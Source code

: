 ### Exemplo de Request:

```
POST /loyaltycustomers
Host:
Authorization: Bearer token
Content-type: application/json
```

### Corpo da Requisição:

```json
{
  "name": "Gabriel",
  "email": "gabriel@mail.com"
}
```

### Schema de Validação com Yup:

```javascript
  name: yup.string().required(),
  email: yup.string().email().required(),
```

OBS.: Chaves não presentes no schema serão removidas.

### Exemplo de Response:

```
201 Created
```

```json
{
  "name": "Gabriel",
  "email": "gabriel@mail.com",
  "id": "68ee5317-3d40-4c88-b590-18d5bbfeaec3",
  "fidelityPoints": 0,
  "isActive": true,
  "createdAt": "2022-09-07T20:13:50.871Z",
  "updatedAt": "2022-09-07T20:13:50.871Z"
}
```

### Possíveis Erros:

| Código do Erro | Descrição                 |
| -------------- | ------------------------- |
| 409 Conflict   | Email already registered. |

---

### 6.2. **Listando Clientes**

==========

● **Task requirements**
From the listing above, copy every line that includes the word "string".

● **Written reply**
  name: yup.string().required(),
  email: yup.string().email().required(),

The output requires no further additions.